Gareth Bale’s transfer deal involved a complicated juggling act by a cross-departmental team amid a media frenzy
Grant Gordon, head of corporate, Fladgate
Fladgate acted for footballer Gareth Bale in relation to his recent transfer from Tottenham Hotspur FC to Real Madrid.
The transfer was a protracted affair, which is to be expected with a high-profile player and two leading clubs, but Fladgate’s role intensified in the weeks before the close of the transfer window on 2 September. The arrangements were delicate at times and required advice on various areas such as regulatory, tax and commercial matters, including intellectual property and image rights.
A key aspect involved liaison with Spanish lawyers and tax advisers, not only to accommodate Real Madrid’s structuring of matters but also to convey how Bale wished things to proceed. Details are, of course, confidential.

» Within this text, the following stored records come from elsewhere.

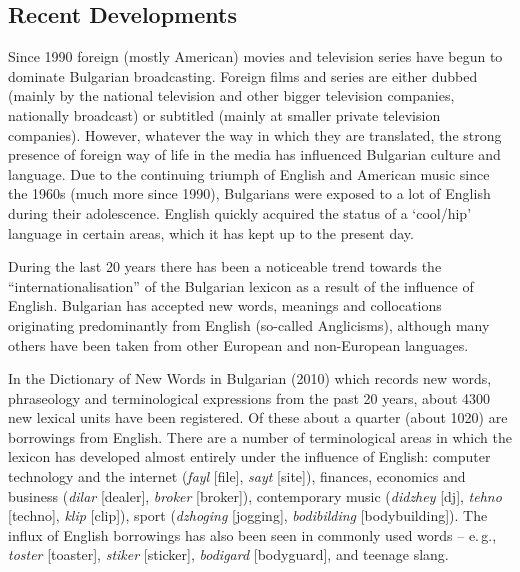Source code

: \documentclass[]{../../metanetpaper}
\begin{document}
\begin{multicols}{2}
\subsection{Recent Developments}

Since 1990 foreign (mostly American) movies and television series have begun to dominate Bulgarian broadcasting. Foreign films and series are either dubbed (mainly by the national television and other bigger television companies, nationally broadcast) or subtitled (mainly at smaller private television companies). However, whatever the way in which they are translated, the strong presence of foreign way of life in the media has influenced Bulgarian culture and language. Due to the continuing triumph of English and American music since the 1960s (much more since 1990), Bulgarians were exposed to a lot of English during their adolescence. English quickly acquired the status of a ‘cool/hip’ language in certain areas, which it has kept up to the present day. 

During the last 20 years there has been a noticeable trend towards the ``internationalisation'' of the Bulgarian lexicon as a result of the influence of English. Bulgarian has accepted new words, meanings and collocations originating predominantly from English (so-called Anglicisms), although many others have been taken from other European and non-European languages.


In the Dictionary of New Words in Bulgarian (2010)  \cite{NWDict} which records new words, phraseology and terminological expressions from the past 20 years, about 4300 new lexical units have been registered. Of these about a quarter (about 1020) are borrowings from English. There are a number of terminological areas in which the lexicon has developed almost entirely under the influence of English: computer technology and the internet (\textit{{fayl}} [file], \textit{{sayt}} [site]), finances, economics and business (\textit{{dilar}} [dealer], \textit{{broker}} [broker]), contemporary music (\textit{{didzhey}} [dj], \textit{{tehno}} [techno], \textit{{klip}} [clip]), sport (\textit{{dzhoging}} [jogging], \textit{{bodibilding}} [bodybuilding]). The influx of English borrowings has also been seen in commonly used words -- e.\,g., \textit{{toster}} [toaster], \textit{{stiker}} [sticker], \textit{{bodigard}} [bodyguard], and teenage slang.


\end{multicols}
\end{document}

In such deals, lawyers need to carefully navigate the player’s existing contractual arrangements and how these interact with those of the new club. Existing sponsorship deals may compete with official club sponsors and these issues need to be resolved before signature.
The deal required a cross-departmental team working to an immovable timeline against the backdrop of intense media interest and, as is often the case in football, was dependent on other transfers. Detailed review and negotiation was required in the context of an ever-changing bigger picture (and the close of the transfer window).
In essence, two deals were taking place simultaneously: between Real Madrid and Spurs and between Real Madrid and Bale. As a result of his higher profile in recent years, issues relating to Bale’s image rights took centre stage. From Real Madrid’s perspective, the perceived value to the club of Bale’s image rights was a key driver and underpinned certain monetary aspects.
The pattern of such transfers is generally dictated by the clubs as the players’ arrangements need to fit in with the clubs’ established corporate structures and working practices. But clubs are taking more interest in players’ image rights and commercial pulling power, and this trend will continue.
The most difficult aspect? Undoubtedly, not letting anyone in the firm know that the team was working on the deal until the end.
The legal line-up was as follows:
For Bale: Berwin Leighton Paisner partner Graham Shear; Fladgate partners Grant Gordon, Alan Wetterhahn, Huw Witty and Spanish sports lawyers Iñigo Landa Aguirre and Melvyn Grantz.
For Tottenham Hotspur: Tottenham Hotspur director of football administration Darren Eales is understood to have advised the club on the transfer.